According to Mr. Ambolley, the current crop of songs do not portray the country’s identity
Highlife legend, Gyedu-Blay Ambolley, has said that the current crop of songs do not portray the country’s identity because this generation of musicians are not learning music as they should.
Speaking to Abrantepa on Radio Univers’ mid-morning show, Brunch2Lunch, the "Simigwa Do Man" advised young musicians to focus on exhibiting the Ghanaian culture and identity in their music.
“Of late, our songs do not portray our identity as Ghanaians. Jamaica is noted for reggae and dancehall, South Africa for Salsa, America for Jazz and Hip pop; but in Ghana, outsiders are unable to identify our songs. The reason is, young and current crop of artistes do not learn music. Everything is computerized. What we should take note of is, the whites programmed the drumline, baseline etc to their style”, he said.

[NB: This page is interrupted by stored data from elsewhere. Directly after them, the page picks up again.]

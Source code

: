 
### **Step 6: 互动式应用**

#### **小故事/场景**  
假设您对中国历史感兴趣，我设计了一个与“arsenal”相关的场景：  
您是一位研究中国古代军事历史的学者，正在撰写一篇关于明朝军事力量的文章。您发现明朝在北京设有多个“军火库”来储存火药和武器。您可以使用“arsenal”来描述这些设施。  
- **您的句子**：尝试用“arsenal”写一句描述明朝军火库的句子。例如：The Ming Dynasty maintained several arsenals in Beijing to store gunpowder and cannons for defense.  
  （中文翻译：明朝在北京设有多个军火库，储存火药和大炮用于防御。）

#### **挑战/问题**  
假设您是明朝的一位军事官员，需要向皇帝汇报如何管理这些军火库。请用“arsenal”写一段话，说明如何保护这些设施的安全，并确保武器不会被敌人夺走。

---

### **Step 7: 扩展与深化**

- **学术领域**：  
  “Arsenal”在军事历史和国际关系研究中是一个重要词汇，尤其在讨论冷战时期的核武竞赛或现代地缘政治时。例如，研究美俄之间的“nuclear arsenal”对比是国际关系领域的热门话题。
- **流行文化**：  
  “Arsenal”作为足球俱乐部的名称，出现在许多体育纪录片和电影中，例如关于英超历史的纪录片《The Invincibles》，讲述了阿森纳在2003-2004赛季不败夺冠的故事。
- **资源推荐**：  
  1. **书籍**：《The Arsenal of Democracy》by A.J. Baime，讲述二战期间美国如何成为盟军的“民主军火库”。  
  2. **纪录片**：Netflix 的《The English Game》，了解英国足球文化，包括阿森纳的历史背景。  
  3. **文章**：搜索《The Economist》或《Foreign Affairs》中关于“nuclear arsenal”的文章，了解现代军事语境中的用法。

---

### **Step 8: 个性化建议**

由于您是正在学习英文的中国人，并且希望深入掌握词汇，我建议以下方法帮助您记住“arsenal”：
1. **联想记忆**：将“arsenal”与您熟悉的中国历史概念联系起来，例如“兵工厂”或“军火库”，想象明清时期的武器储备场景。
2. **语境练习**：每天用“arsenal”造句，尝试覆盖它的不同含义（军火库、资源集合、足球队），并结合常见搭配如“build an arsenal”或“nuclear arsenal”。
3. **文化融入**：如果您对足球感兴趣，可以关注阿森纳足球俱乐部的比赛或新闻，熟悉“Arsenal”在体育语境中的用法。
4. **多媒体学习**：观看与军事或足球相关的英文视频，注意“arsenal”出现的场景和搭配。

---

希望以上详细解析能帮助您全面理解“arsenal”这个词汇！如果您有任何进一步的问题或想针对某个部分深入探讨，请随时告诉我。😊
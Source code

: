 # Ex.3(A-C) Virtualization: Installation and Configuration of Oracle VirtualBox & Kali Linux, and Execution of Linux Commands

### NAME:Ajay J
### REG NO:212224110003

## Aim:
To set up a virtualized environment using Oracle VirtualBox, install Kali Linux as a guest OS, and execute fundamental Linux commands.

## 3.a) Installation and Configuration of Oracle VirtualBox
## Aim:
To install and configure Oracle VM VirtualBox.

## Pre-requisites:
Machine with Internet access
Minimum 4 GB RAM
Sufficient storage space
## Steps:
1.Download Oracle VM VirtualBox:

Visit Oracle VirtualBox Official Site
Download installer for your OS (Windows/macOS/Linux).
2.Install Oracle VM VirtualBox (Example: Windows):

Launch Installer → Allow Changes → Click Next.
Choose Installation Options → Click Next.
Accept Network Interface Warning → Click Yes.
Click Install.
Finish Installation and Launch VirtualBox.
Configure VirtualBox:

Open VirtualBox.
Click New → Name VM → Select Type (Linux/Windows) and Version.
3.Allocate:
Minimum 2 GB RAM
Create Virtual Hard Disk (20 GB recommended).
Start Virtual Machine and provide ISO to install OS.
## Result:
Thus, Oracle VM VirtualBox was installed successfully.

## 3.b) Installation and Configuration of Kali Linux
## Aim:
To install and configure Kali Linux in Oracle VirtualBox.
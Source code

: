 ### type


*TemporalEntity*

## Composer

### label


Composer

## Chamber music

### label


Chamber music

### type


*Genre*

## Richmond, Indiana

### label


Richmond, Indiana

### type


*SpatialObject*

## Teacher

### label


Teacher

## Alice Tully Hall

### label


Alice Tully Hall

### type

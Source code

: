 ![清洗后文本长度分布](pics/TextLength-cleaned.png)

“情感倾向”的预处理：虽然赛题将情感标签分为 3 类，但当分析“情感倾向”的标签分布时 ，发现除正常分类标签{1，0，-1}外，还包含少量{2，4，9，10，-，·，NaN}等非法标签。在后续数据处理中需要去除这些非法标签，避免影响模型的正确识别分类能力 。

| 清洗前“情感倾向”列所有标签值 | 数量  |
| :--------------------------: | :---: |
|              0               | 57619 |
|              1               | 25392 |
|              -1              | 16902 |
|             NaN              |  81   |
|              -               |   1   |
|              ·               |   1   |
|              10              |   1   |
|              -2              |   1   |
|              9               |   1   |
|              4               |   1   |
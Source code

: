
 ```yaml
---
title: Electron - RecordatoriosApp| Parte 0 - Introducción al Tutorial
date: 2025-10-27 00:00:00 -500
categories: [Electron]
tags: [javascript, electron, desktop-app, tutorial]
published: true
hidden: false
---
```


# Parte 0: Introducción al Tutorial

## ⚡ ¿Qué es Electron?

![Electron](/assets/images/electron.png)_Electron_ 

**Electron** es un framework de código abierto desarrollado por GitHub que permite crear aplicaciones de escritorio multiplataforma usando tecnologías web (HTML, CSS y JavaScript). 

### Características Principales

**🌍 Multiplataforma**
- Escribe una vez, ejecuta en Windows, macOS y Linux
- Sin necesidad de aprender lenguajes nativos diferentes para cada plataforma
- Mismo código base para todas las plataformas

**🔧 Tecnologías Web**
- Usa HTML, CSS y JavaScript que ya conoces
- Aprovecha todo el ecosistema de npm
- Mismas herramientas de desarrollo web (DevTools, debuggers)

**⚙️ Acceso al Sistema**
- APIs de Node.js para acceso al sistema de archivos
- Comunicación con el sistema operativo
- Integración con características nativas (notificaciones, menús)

Mr. Ambolley, however, stated that if artistes still want to stick to the ideas of the whites, then there should be a modification. According to him, artistes should blend their songs with some aspects of the country’s culture.
“I am not saying we should all do highlife; rather, we should modify. There is nothing wrong with doing dancehall songs. Just that there is no identity to it. Why should Ghanaians sing in Patois? Samini is from the north; why won’t he sing on a dancehall beat in his local dialect? Stonebwoy is an Ewe; why won’t he sing in Ewe to portray his identity?” he wondered.